Exclusive Interview: Ron Surz Says Regulators Can’t Solve Target Date Fund Problems
Ronald J. Surz is president & owner of Target Date Solutions, designer of the patented Safe Landing Glide Path®, which is the basis for the Brightscope On-Target indexes and the SMART collective investment trusts on Hand Benefit & Trust, Houston. Ron has served on several boards and councils including the Investment Management Consultant’s Association (IMCA) Board of Directors and the CFA Institute’s Consultant/Investor GIPs Committee. He earned an MBA in Finance at the University of Chicago and an MS in Applied Mathematics at the University of Illinois, and holds a CIMA (Certified Investment Management Analyst) designation. Ron publishes regularly in industry publications and maintains The Fiduciary Corner on his Target Date Solutions Website, an extensive library of articles, videos and valuable resources for fiduciaries and advisors.

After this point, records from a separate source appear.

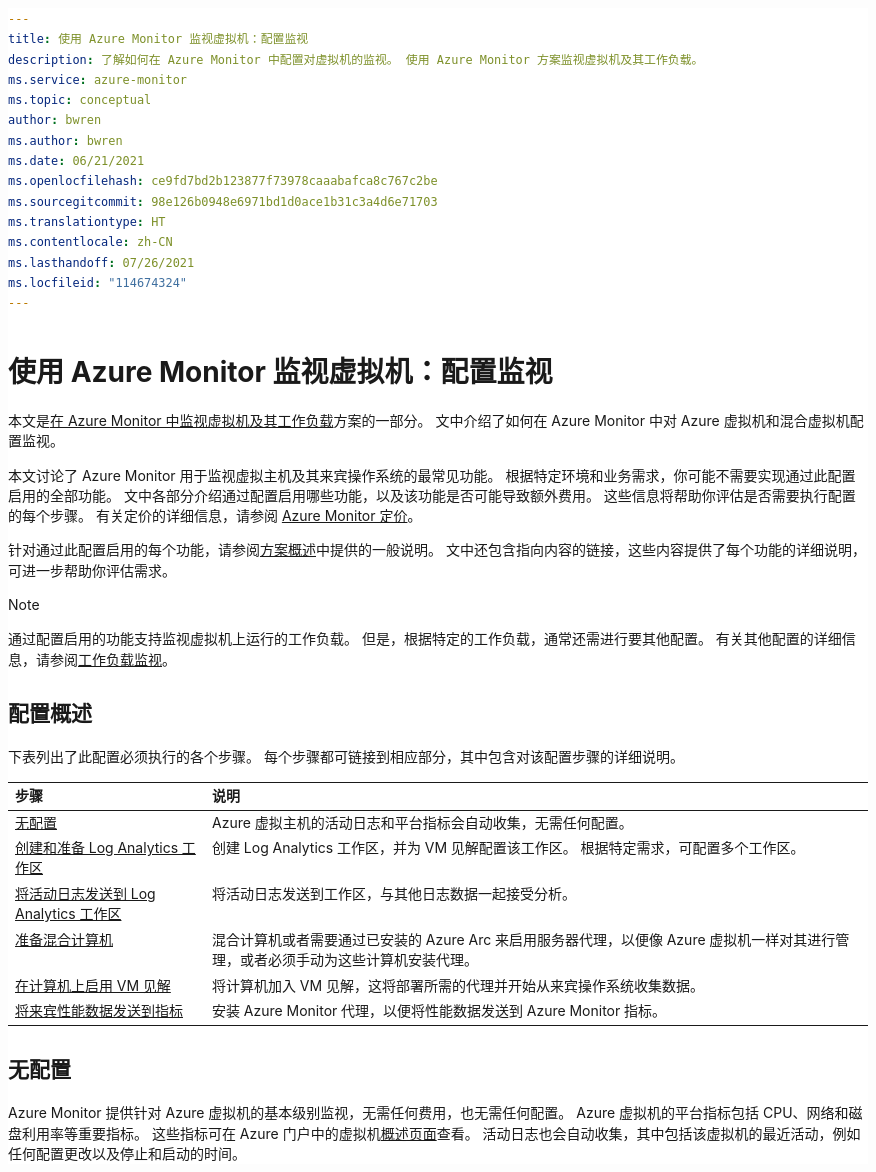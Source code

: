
 ```yaml
---
title: 使用 Azure Monitor 监视虚拟机：配置监视
description: 了解如何在 Azure Monitor 中配置对虚拟机的监视。 使用 Azure Monitor 方案监视虚拟机及其工作负载。
ms.service: azure-monitor
ms.topic: conceptual
author: bwren
ms.author: bwren
ms.date: 06/21/2021
ms.openlocfilehash: ce9fd7bd2b123877f73978caaabafca8c767c2be
ms.sourcegitcommit: 98e126b0948e6971bd1d0ace1b31c3a4d6e71703
ms.translationtype: HT
ms.contentlocale: zh-CN
ms.lasthandoff: 07/26/2021
ms.locfileid: "114674324"
---
```

# <a name="monitor-virtual-machines-with-azure-monitor-configure-monitoring"></a>使用 Azure Monitor 监视虚拟机：配置监视
本文是[在 Azure Monitor 中监视虚拟机及其工作负载](monitor-virtual-machine.md)方案的一部分。 文中介绍了如何在 Azure Monitor 中对 Azure 虚拟机和混合虚拟机配置监视。

本文讨论了 Azure Monitor 用于监视虚拟主机及其来宾操作系统的最常见功能。 根据特定环境和业务需求，你可能不需要实现通过此配置启用的全部功能。 文中各部分介绍通过配置启用哪些功能，以及该功能是否可能导致额外费用。 这些信息将帮助你评估是否需要执行配置的每个步骤。 有关定价的详细信息，请参阅 [Azure Monitor 定价](https://azure.microsoft.com/pricing/details/monitor/)。

针对通过此配置启用的每个功能，请参阅[方案概述](monitor-virtual-machine.md)中提供的一般说明。 文中还包含指向内容的链接，这些内容提供了每个功能的详细说明，可进一步帮助你评估需求。

> [!NOTE]
> 通过配置启用的功能支持监视虚拟机上运行的工作负载。 但是，根据特定的工作负载，通常还需进行要其他配置。 有关其他配置的详细信息，请参阅[工作负载监视](monitor-virtual-machine-workloads.md)。

## <a name="configuration-overview"></a>配置概述
下表列出了此配置必须执行的各个步骤。 每个步骤都可链接到相应部分，其中包含对该配置步骤的详细说明。

| 步骤 | 说明 |
|:---|:---|
| [无配置](#no-configuration) | Azure 虚拟主机的活动日志和平台指标会自动收集，无需任何配置。 |
| [创建和准备 Log Analytics 工作区](#create-and-prepare-a-log-analytics-workspace) | 创建 Log Analytics 工作区，并为 VM 见解配置该工作区。 根据特定需求，可配置多个工作区。 |
| [将活动日志发送到 Log Analytics 工作区](#send-an-activity-log-to-a-log-analytics-workspace) | 将活动日志发送到工作区，与其他日志数据一起接受分析。 |
| [准备混合计算机](#prepare-hybrid-machines) | 混合计算机或者需要通过已安装的 Azure Arc 来启用服务器代理，以便像 Azure 虚拟机一样对其进行管理，或者必须手动为这些计算机安装代理。 |
| [在计算机上启用 VM 见解](#enable-vm-insights-on-machines) | 将计算机加入 VM 见解，这将部署所需的代理并开始从来宾操作系统收集数据。 |
| [将来宾性能数据发送到指标](#send-guest-performance-data-to-metrics) |安装 Azure Monitor 代理，以便将性能数据发送到 Azure Monitor 指标。 |

## <a name="no-configuration"></a>无配置
Azure Monitor 提供针对 Azure 虚拟机的基本级别监视，无需任何费用，也无需任何配置。 Azure 虚拟机的平台指标包括 CPU、网络和磁盘利用率等重要指标。 这些指标可在 Azure 门户中的虚拟机[概述页面](monitor-virtual-machine-analyze.md#single-machine-experience)查看。 活动日志也会自动收集，其中包括该虚拟机的最近活动，例如任何配置更改以及停止和启动的时间。
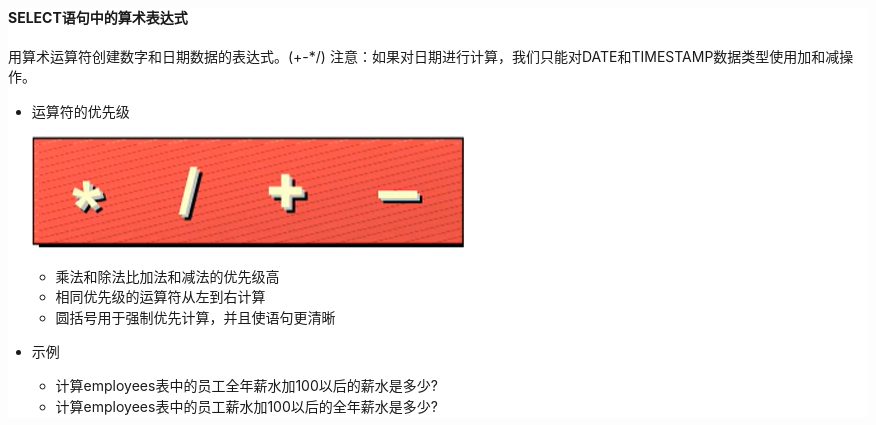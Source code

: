 #### SELECT语句中的算术表达式

用算术运算符创建数字和日期数据的表达式。(+-*/)
注意：如果对日期进行计算，我们只能对DATE和TIMESTAMP数据类型使用加和减操作。

- 运算符的优先级

  ![image-20220829015014704](Oracle_Study.assets/image-20220829015014704.png)

  - 乘法和除法比加法和减法的优先级高
  - 相同优先级的运算符从左到右计算
  - 圆括号用于强制优先计算，并且使语句更清晰

- 示例

  - 计算employees表中的员工全年薪水加100以后的薪水是多少?
  - 计算employees表中的员工薪水加100以后的全年薪水是多少?
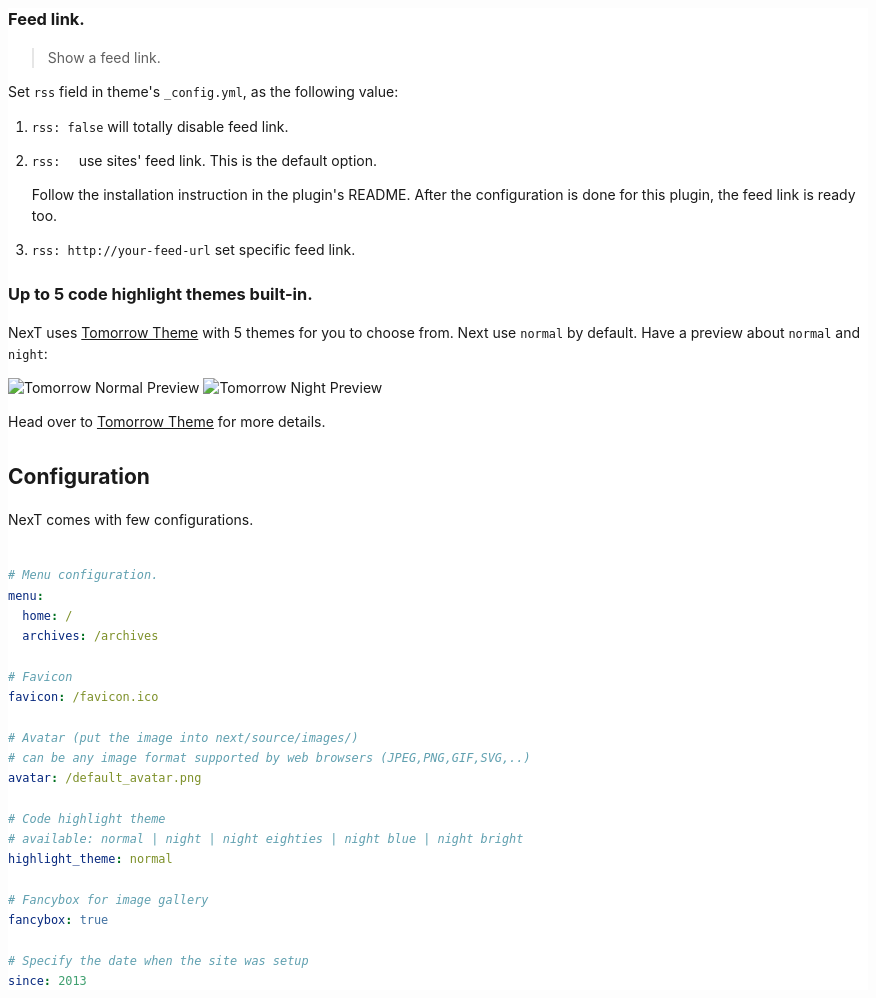 ### Feed link.

> Show a feed link.

Set `rss` field in theme's `_config.yml`, as the following value:

1. `rss: false` will totally disable feed link.
2. `rss:  ` use sites' feed link. This is the default option.

    Follow the installation instruction in the plugin's README. After the configuration is done for this plugin, the feed link is ready too.

3. `rss: http://your-feed-url` set specific feed link.

### Up to 5 code highlight themes built-in.

NexT uses [Tomorrow Theme](https://github.com/chriskempson/tomorrow-theme) with 5 themes for you to choose from.
Next use `normal` by default. Have a preview about `normal` and `night`:

![Tomorrow Normal Preview](http://iissnan.com/nexus/next/tomorrow-normal.png)
![Tomorrow Night Preview](http://iissnan.com/nexus/next/tomorrow-night.png)

Head over to [Tomorrow Theme](https://github.com/chriskempson/tomorrow-theme) for more details.

## Configuration

NexT comes with few configurations.

```yml

# Menu configuration.
menu:
  home: /
  archives: /archives

# Favicon
favicon: /favicon.ico

# Avatar (put the image into next/source/images/)
# can be any image format supported by web browsers (JPEG,PNG,GIF,SVG,..)
avatar: /default_avatar.png

# Code highlight theme
# available: normal | night | night eighties | night blue | night bright
highlight_theme: normal

# Fancybox for image gallery
fancybox: true

# Specify the date when the site was setup
since: 2013

```
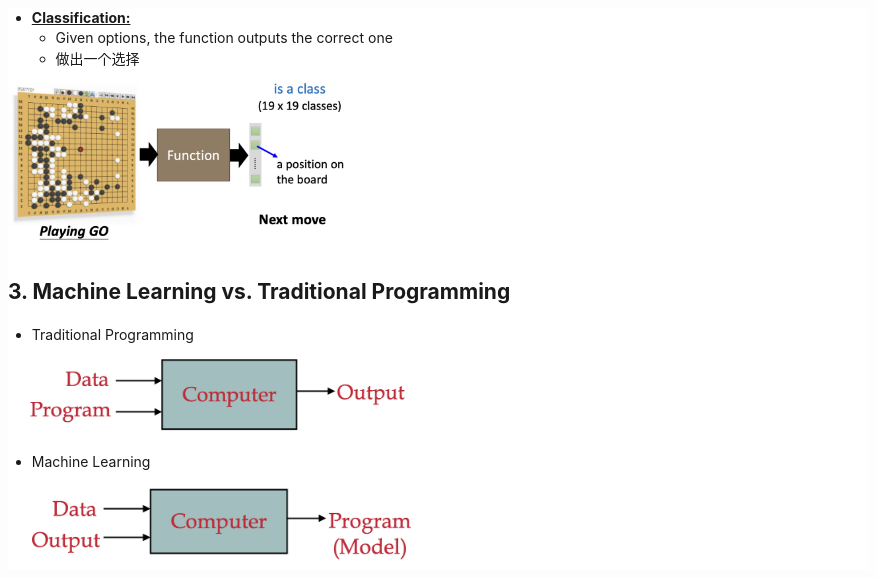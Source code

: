 -   **<u>Classification:</u>**
    -   Given options, the function outputs the correct one
    -   做出一个选择

<img src="assets/Screenshot 2023-04-09 at 22.23.33.png" alt="Screenshot 2023-04-09 at 22.23.33" style="zoom:33%;" />

## 3. Machine Learning vs. Traditional Programming

-   Traditional Programming

<img src="assets/Screenshot 2023-04-09 at 22.25.58.png" alt="Screenshot 2023-04-09 at 22.25.58" style="zoom:40%;" />

-   Machine Learning

<img src="assets/Screenshot 2023-04-09 at 22.26.13.png" alt="Screenshot 2023-04-09 at 22.26.13" style="zoom:40%;" />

We first spoke to Ron nearly five years ago when we ran a series on Target Date Funds. We’ve always been impressed with his forthrightness, his ability to provide real-life illustrations and his eye for identifying critical data points for 401k plan sponsors. If this sounds a lot like the FiduciaryNews.com tag-line (“providing essential information, blunt commentary and practical examples of ERISA/401k fiduciaries individual trustees and professional fiduciaries”), then you’ll understand our desire to interview him upon the release of his new book Fiduciary Handbook for Understanding and Selecting Target Date Funds, (co-written with John Lohr and Mark Mensack).
FN: Ron, tell us a little about yourself and what got you interested in specializing in Target Date Funds (TDFs).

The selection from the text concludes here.